> Exercise objective:
From the records below, copy every line that contains the word "Graph".

> Input material:
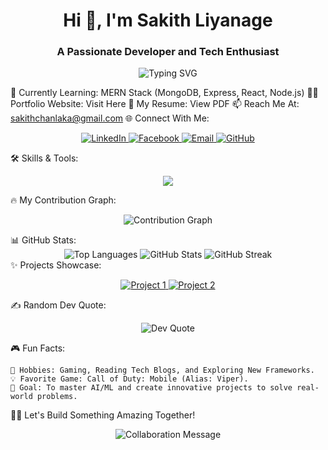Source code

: <h1 align="center">Hi 👋, I'm Sakith Liyanage</h1> <h3 align="center">A Passionate Developer and Tech Enthusiast</h3> <p align="center"> <img src="https://readme-typing-svg.herokuapp.com?font=Fira+Code&size=22&pause=1000&color=00FFFF&background=000000&width=435&lines=Full-Stack+Developer;Always+Learning+Something+New;Tech+Enthusiast+%F0%9F%92%BB" alt="Typing SVG" /> </p>

🌱 Currently Learning: MERN Stack (MongoDB, Express, React, Node.js)
👨‍💻 Portfolio Website: Visit Here
📄 My Resume: View PDF
📫 Reach Me At: sakithchanlaka@gmail.com
🌐 Connect With Me:
<p align="center"> <a href="https://linkedin.com/in/sakithchanlaka" target="_blank"> <img src="https://img.shields.io/badge/-LinkedIn-blue?style=for-the-badge&logo=linkedin" alt="LinkedIn" /> </a> <a href="https://fb.com/sakithchanlaka" target="_blank"> <img src="https://img.shields.io/badge/-Facebook-blue?style=for-the-badge&logo=facebook" alt="Facebook" /> </a> <a href="mailto:sakithchanlaka@gmail.com" target="_blank"> <img src="https://img.shields.io/badge/-Email-c14438?style=for-the-badge&logo=gmail&logoColor=white" alt="Email" /> </a> <a href="https://github.com/sakithliyanage" target="_blank"> <img src="https://img.shields.io/badge/-GitHub-333?style=for-the-badge&logo=github" alt="GitHub" /> </a> </p>
🛠️ Skills & Tools:
<p align="center"> <img src="https://skillicons.dev/icons?i=html,css,js,react,nodejs,express,mongodb,java,php,bootstrap,c,cpp,git,figma,photoshop" /> </p>
🔥 My Contribution Graph:
<p align="center"> <img src="https://github-readme-activity-graph.cyclic.app/graph?username=sakithliyanage&theme=react-dark" alt="Contribution Graph" /> </p>
📊 GitHub Stats:
<div align="center"> <img src="https://github-readme-stats.vercel.app/api/top-langs/?username=sakithliyanage&layout=compact&theme=radical" alt="Top Languages" /> <img src="https://github-readme-stats.vercel.app/api?username=sakithliyanage&show_icons=true&theme=radical" alt="GitHub Stats" /> <img src="https://github-readme-streak-stats.herokuapp.com/?user=sakithliyanage&theme=radical" alt="GitHub Streak" /> </div>
✨ Projects Showcase:
<p align="center"> <a href="https://github.com/sakithliyanage/your-project-name" target="_blank"> <img src="https://github-readme-stats.vercel.app/api/pin/?username=sakithliyanage&repo=your-project-name&theme=radical" alt="Project 1" /> </a> <a href="https://github.com/sakithliyanage/another-project-name" target="_blank"> <img src="https://github-readme-stats.vercel.app/api/pin/?username=sakithliyanage&repo=another-project-name&theme=radical" alt="Project 2" /> </a> </p>
✍️ Random Dev Quote:
<p align="center"> <img src="https://quotes-github-readme.vercel.app/api?type=horizontal&theme=radical" alt="Dev Quote" /> </p>
🎮 Fun Facts:

    🔭 Hobbies: Gaming, Reading Tech Blogs, and Exploring New Frameworks.
    💡 Favorite Game: Call of Duty: Mobile (Alias: Viper).
    🌌 Goal: To master AI/ML and create innovative projects to solve real-world problems.

🧑‍💻 Let's Build Something Amazing Together!
<p align="center"> <img src="https://readme-typing-svg.herokuapp.com?font=Fira+Code&size=22&pause=1000&color=00FFFF&background=000000&width=435&lines=Collaboration+Breeds+Innovation;Open+to+Freelance+Opportunities" alt="Collaboration Message" /> </p>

> Solution to the problem:
🔥 My Contribution Graph:
<p align="center"> <img src="https://github-readme-activity-graph.cyclic.app/graph?username=sakithliyanage&theme=react-dark" alt="Contribution Graph" /> </p>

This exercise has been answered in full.